Masks in a church – 2

De Nieuwe Kerk in Amsterdam is the temporary home to an exhibition of masks. On display until February 15 next year, so there is plenty of time for you to make up your own mind. This is my take on the event. Second and last part

The curators have found two ways around the essentialism described in the first part. One is the – once again – laudable effort to trace the names of the artists who made the masks and statutes. So we learn that there were at least two master artists among the Dan in the great western forest region: Sra and Tanpiémé, working in the 19th century. He great 20th century artist Pablo Picasso got his ideas for cubism from Africa, as we know. In fact, we can home in on the exact encounter that gave Picasso his idea. It was a mask from the Dan. It may even have been one made by either Sra or Tanpiémé. What we can say with certainty is that Picasso’s style would not have existed without the masters from Côte d’Ivoire. (I am not aware that Picasso ever acknowledged as much but perhaps someone can help me out here. Thanks in advance.)

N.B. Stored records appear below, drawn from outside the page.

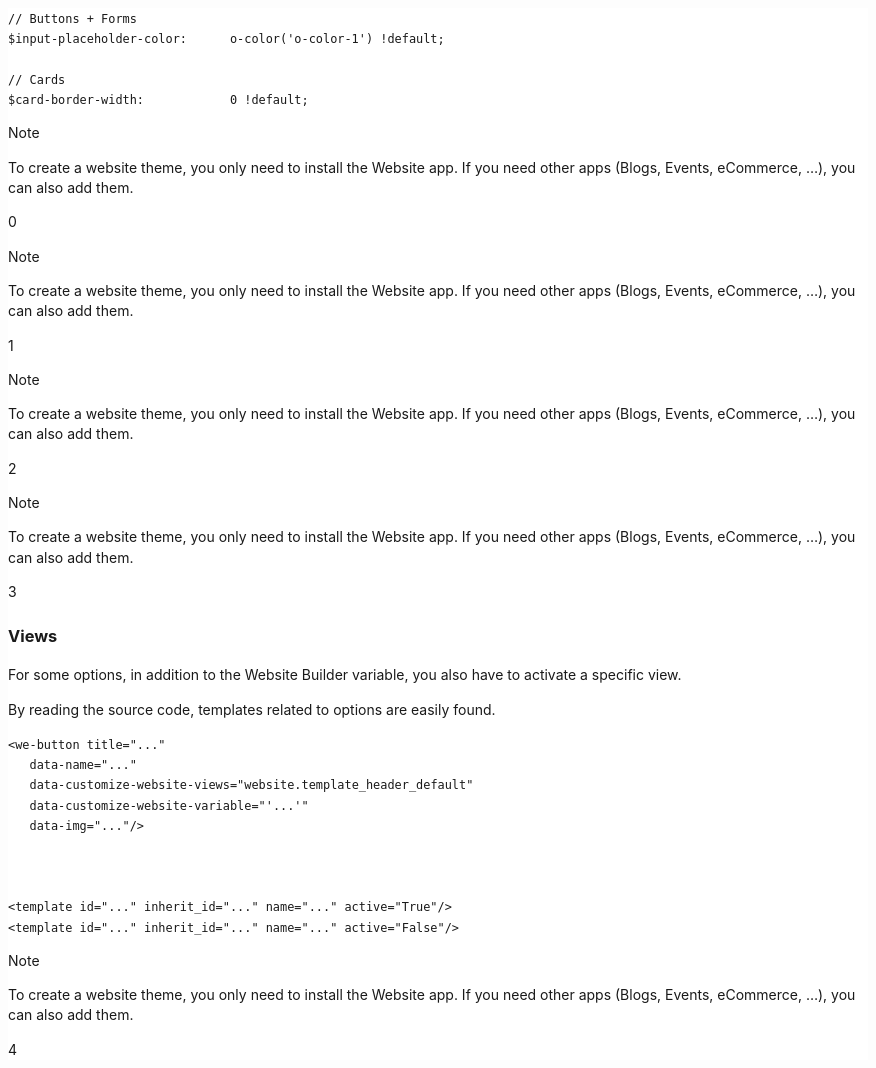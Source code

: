     // Buttons + Forms
    $input-placeholder-color:      o-color('o-color-1') !default;
    
    // Cards
    $card-border-width:            0 !default;
    

<div class="alert alert-primary">
<p class="alert-title">
Note</p><p>To create a website theme, you only need to install the Website app. If you need other apps
(Blogs, Events, eCommerce, …), you can also add them.</p>
</div>0 <div class="alert alert-primary">
<p class="alert-title">
Note</p><p>To create a website theme, you only need to install the Website app. If you need other apps
(Blogs, Events, eCommerce, …), you can also add them.</p>
</div>1 <div class="alert alert-primary">
<p class="alert-title">
Note</p><p>To create a website theme, you only need to install the Website app. If you need other apps
(Blogs, Events, eCommerce, …), you can also add them.</p>
</div>2
<div class="alert alert-primary">
<p class="alert-title">
Note</p><p>To create a website theme, you only need to install the Website app. If you need other apps
(Blogs, Events, eCommerce, …), you can also add them.</p>
</div>3

### Views

For some options, in addition to the Website Builder variable, you also have
to activate a specific view.

By reading the source code, templates related to options are easily found.

    
    
    <we-button title="..."
       data-name="..."
       data-customize-website-views="website.template_header_default"
       data-customize-website-variable="'...'"
       data-img="..."/>
    
    
    
    <template id="..." inherit_id="..." name="..." active="True"/>
    <template id="..." inherit_id="..." name="..." active="False"/>
    

<div class="alert alert-primary">
<p class="alert-title">
Note</p><p>To create a website theme, you only need to install the Website app. If you need other apps
(Blogs, Events, eCommerce, …), you can also add them.</p>
</div>4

Many of the original artists are not traceable, though, and the way around this has been to attribute a particular style to them and then announce that this work was made by a Master of… And thus we have the Master of Curves or the Master of Essankro, a place in the Baulé region of central Côte d’Ivoire. His mask adorns the flyer about the exhibition, which has not been a random choice. Because, as the Dutch art critic Bianca Stigter very perceptively writes in her review of the exhibition, the choice of objects appears to be informed by European artistic sensibilities. By any (European) standards, the works of art from the Baulé can be described as “refined”, very likely in keeping with the influential aristocracy that their region has produced. And that seems to be the case, Stigter notes, with a lot of the art on display. The curators keep pounding it into her head, she writes, that these are really works of the highest quality. Words like “elegant” abound. Indeed, she counters in her piece, the quality is undeniable but the point of reference still appears to be the great 20th Century masters, including Picasso…

And this is where a lecture of these pieces from an Ivorian point of view would have been very warmly welcomed. The country has no shortage of thinkers, arts critics, lecturers, historians and arts historians who would have shed a light on these works, much brighter than the Amsterdam autumn air that fell into the church on this November day.

Jems Koko Bi

From the exhibition folder: Diaspora, a work by Jems Robert Koko Bi

 

There was, however, another saviour: Jems Robert Koko Bi, a contemporary sculptor whose work provided a radically contemporary context to the other works of offer. His life (born in Côte d’Ivoire, lives in Germany) and his work liberate the exhibition from its frozen-in-time character and launch it straight into the now. His faces, carved from trees with a chainsaw and his piece “Diaspora” from 2013 transcend the whole “Dan”, “Lagoon”, “Lobi”, “Baulé” issues. They entirely cease to matter. Watching the short film about him, I could focus on the individual work by an individual artist with a contemporary – and cosmopolitan – life, even though the interview was done in English, with which he was uncomfortable. Stroke of luck or stroke of genius? In any case, including his work saved the exhibition from being solely about somewhere in “Magical Africa” and gave it meaning beyond its essentially ethnographic nature, in spite of the best intentions behind it.